*** Opening of STORED DATA ***

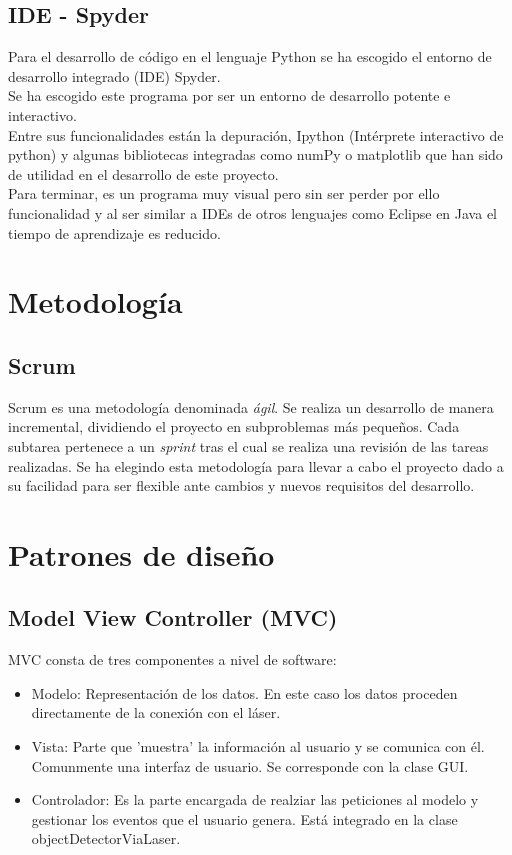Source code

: \subsection{IDE - Spyder}
Para el desarrollo de código en el lenguaje Python se ha escogido el entorno de desarrollo integrado (IDE) Spyder. \\
Se ha escogido este programa por ser un entorno de desarrollo potente e interactivo.\\ Entre sus funcionalidades están la depuración, Ipython (Intérprete interactivo de python) y algunas bibliotecas integradas como numPy o matplotlib que han sido de utilidad en el desarrollo de este proyecto. \\
Para terminar, es un programa muy visual pero sin ser perder por ello funcionalidad y al ser similar a IDEs de otros lenguajes como Eclipse en Java el tiempo de aprendizaje es reducido.\\

\section{Metodología}
\subsection{Scrum}
Scrum es una metodología denominada \emph{ágil}.
Se realiza un desarrollo de manera incremental, dividiendo el proyecto en subproblemas más pequeños.
Cada subtarea pertenece a un \emph{sprint} tras el cual se realiza una revisión de las tareas realizadas.
Se ha elegindo esta metodología para llevar a cabo el proyecto dado a su facilidad para ser flexible ante cambios y nuevos requisitos del desarrollo.

\section{Patrones de diseño}
\subsection{Model View Controller (MVC)}
MVC consta de tres componentes a nivel de software:
\begin{itemize}
\item Modelo: Representación de los datos. En este caso los datos proceden directamente de la conexión con el láser.
\item Vista: Parte que 'muestra' la información al usuario y se comunica con él. Comunmente una interfaz de usuario. Se corresponde con la clase GUI.
\item Controlador: Es la parte encargada de realziar las peticiones al modelo y gestionar los eventos que el usuario genera. Está integrado en la clase objectDetectorViaLaser.
\end{itemize}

*** Close of STORED DATA ***

- _INSTRUCTIONS FOR THE TASK_
Copy exactly, and only, the lines from the first entry through the line holding "Cada subtarea pertenece", both ends included, leaving out every picture.

- _SOLUTION TO THIS TASK_
Source code

: \subsection{IDE - Spyder}
Para el desarrollo de código en el lenguaje Python se ha escogido el entorno de desarrollo integrado (IDE) Spyder. \\
Se ha escogido este programa por ser un entorno de desarrollo potente e interactivo.\\ Entre sus funcionalidades están la depuración, Ipython (Intérprete interactivo de python) y algunas bibliotecas integradas como numPy o matplotlib que han sido de utilidad en el desarrollo de este proyecto. \\
Para terminar, es un programa muy visual pero sin ser perder por ello funcionalidad y al ser similar a IDEs de otros lenguajes como Eclipse en Java el tiempo de aprendizaje es reducido.\\

\section{Metodología}
\subsection{Scrum}
Scrum es una metodología denominada \emph{ágil}.
Se realiza un desarrollo de manera incremental, dividiendo el proyecto en subproblemas más pequeños.
Cada subtarea pertenece a un \emph{sprint} tras el cual se realiza una revisión de las tareas realizadas.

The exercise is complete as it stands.